Should Basketball Players Be Evaluated Behind A Screen?

In Blink, Malcolm Gladwell tells the story of high-level music auditions. It seems that for eons, those who ran the music world thought that women didn’t have the strength to perform in orchestras. Women were deemed not to have sufficient strength to play certain piano compositions — and to lack the lung capacity and lips to compete with men on brass and woodwind instruments.

In the 1960s, leaders of the music world finally implemented The Screen. Where the auditioning musicians once walked onto a stage or into a room in full view of the judges, they began auditioning from behind a literal screen that prevented judges from seeing who was playing. Instead of assessing auditioners based on visual cues like race, gender, height or attractiveness, judges were forced to focus exclusively on the sound coming from the instrument. In most trials, the musician auditioning was not permitted to even speak.

What happened? The number of women winning auditions quintupled. The very first time the Metropolitan Opera in New York had blind auditions, they were seeking four violinists. Women won all four spots.

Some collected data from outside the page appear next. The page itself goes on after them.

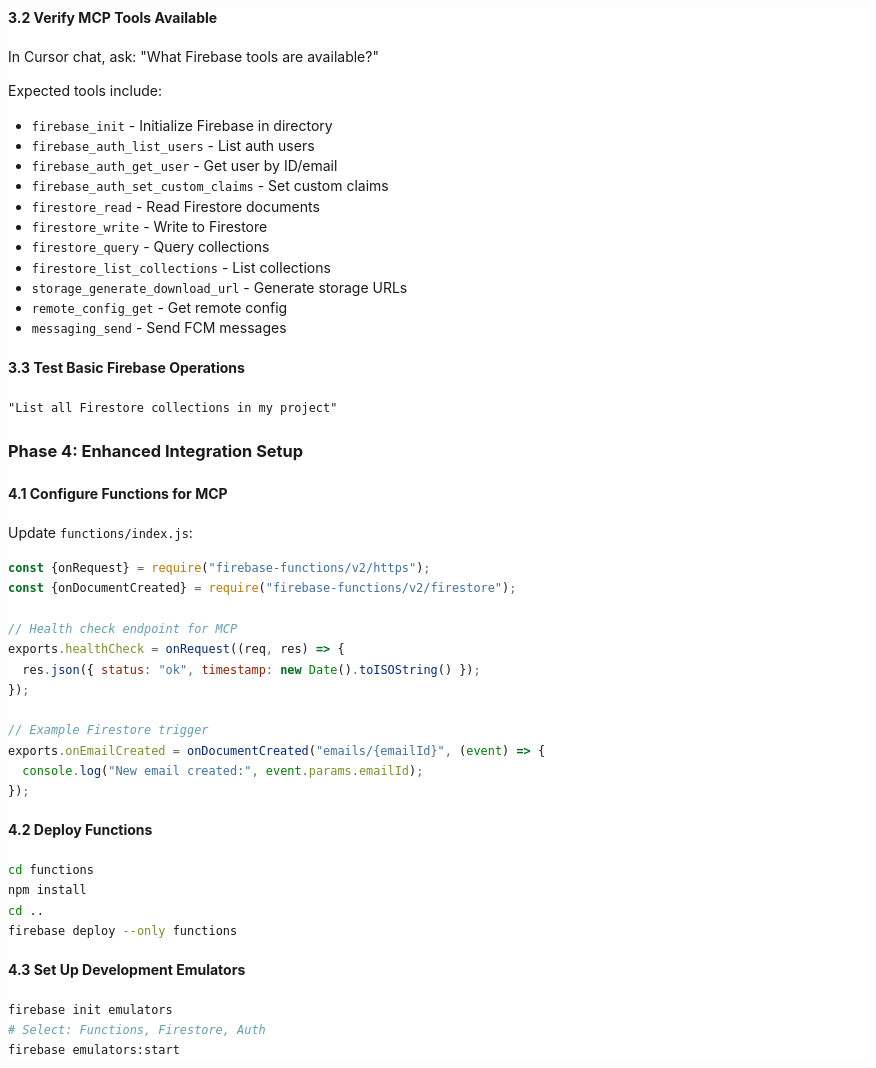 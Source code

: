 #### 3.2 Verify MCP Tools Available
In Cursor chat, ask: "What Firebase tools are available?"

Expected tools include:
- `firebase_init` - Initialize Firebase in directory
- `firebase_auth_list_users` - List auth users
- `firebase_auth_get_user` - Get user by ID/email
- `firebase_auth_set_custom_claims` - Set custom claims
- `firestore_read` - Read Firestore documents
- `firestore_write` - Write to Firestore
- `firestore_query` - Query collections
- `firestore_list_collections` - List collections
- `storage_generate_download_url` - Generate storage URLs
- `remote_config_get` - Get remote config
- `messaging_send` - Send FCM messages

#### 3.3 Test Basic Firebase Operations
```
"List all Firestore collections in my project"
```

### Phase 4: Enhanced Integration Setup

#### 4.1 Configure Functions for MCP
Update `functions/index.js`:

```javascript
const {onRequest} = require("firebase-functions/v2/https");
const {onDocumentCreated} = require("firebase-functions/v2/firestore");

// Health check endpoint for MCP
exports.healthCheck = onRequest((req, res) => {
  res.json({ status: "ok", timestamp: new Date().toISOString() });
});

// Example Firestore trigger
exports.onEmailCreated = onDocumentCreated("emails/{emailId}", (event) => {
  console.log("New email created:", event.params.emailId);
});
```

#### 4.2 Deploy Functions
```bash
cd functions
npm install
cd ..
firebase deploy --only functions
```

#### 4.3 Set Up Development Emulators
```bash
firebase init emulators
# Select: Functions, Firestore, Auth
firebase emulators:start
```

I’m reminded of Gladwell’s story by the recent stellar play from Knicks point guard Jeremy Lin. As you can see from the picture above, Lin is of Asian descent. And let’s face it — there haven’t been many Asian-American NBA players in history. I’ve been following the NBA since the late 70s, and I can’t remember even one. The only Asian players to reach the NBA I can recall are bigs from overseas (like Yao Ming).

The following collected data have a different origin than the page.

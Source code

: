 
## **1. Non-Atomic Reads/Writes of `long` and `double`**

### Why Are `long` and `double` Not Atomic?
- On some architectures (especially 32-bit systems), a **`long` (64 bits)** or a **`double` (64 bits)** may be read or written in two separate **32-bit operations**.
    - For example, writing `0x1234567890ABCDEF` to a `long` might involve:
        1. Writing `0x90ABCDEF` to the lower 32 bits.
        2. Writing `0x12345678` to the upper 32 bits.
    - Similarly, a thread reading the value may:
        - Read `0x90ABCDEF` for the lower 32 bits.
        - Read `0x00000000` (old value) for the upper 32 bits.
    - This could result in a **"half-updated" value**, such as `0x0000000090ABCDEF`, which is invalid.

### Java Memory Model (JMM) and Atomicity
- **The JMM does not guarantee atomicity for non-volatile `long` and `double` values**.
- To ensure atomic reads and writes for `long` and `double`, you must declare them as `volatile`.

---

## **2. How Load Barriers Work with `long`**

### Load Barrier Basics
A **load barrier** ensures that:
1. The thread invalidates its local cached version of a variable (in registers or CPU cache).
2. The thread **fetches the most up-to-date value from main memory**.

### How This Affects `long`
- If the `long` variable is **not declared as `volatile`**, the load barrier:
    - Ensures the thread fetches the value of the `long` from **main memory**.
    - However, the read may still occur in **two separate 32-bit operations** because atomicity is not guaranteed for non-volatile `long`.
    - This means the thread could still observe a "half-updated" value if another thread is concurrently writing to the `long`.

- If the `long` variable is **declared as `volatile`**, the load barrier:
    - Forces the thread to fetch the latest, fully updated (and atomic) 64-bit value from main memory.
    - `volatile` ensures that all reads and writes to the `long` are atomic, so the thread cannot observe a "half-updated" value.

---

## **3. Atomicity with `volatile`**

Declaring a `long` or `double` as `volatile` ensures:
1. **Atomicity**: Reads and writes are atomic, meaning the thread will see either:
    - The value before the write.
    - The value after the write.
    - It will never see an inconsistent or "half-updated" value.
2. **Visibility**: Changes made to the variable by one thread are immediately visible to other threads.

We all know what basketball players look like, and Lin doesn’t fit the mold. Except that he’s 6-3 with long arms, and that he’s quick, and that he has good speed, and that he can jump a little.

Thrust into the starting lineup by injuries to other players, Lin has performed spectacularly. Nate Silver found 41 players who had similar results to Lin in their first four starts, and concludes that Lin is no fluke. The “screened” eye of stats suggests that Lin is likely to be a solid NBA player — at worst.

How did EVERYONE miss on a player who looks this good? How did Golden State and stat-savvy Houston decide to cut him? How did at least two pro teams take a smart, athletic, skilled player and dump him when he almost certainly could have helped either team?

I’m not about to accuse either franchise of overt anti-Asian discrimination. But I do believe that prejudice played a role in their evaluations of Lin as a player. Not in a conscious, “Asian people can’t play basketball” way, but at the deep-down, subconscious implicit bias level. He doesn’t look “right” to folks who have been conditioned for decades to “know” what good basketball players look like.

And by the way, I don’t think Lin’s ethnicity is the only “blinder” at work in his case. NBA talent evaluators have long overlooked offensive efficiency as a critical factor. The ability to shoot the ball with accuracy lags on the priority list behind height, speed and leaping ability. Never mind intelligence and skill — what’s the guy’s vertical? What’s his standing reach? A great athlete can “develop” the skills and learn the game. At least that’s the theory.

Start researching the NBA and you’ll find an array of blind spots and faulty assumptions from decision-makers. Playing time and salaries are determined mostly by per minute scoring — even though that’s not what wins. Minutes and length of a player’s career are largely determined by draft position — players picked high keep getting chances when more productive players picked later languish.

Want to know who’s going to make the All-Star team? Try picking the leading scorer on the teams with winning records. And no, the coaches (who pick the reserves for the All-Star game) do no better rewarding the game’s best players than the fans do in voting for the starters.

The All-Rookie team is determined almost exclusively by per game scoring.

Despite all the tools available to assist in evaluation, we keep getting “surprises” like Jeremy Lin.

Maybe it’s time NBA talent evaluators took a cue from the music world and started looking at players from behind a screen. Maybe it’s time to worry less about what people look like, and spend more time paying attention to what they’re actually doing.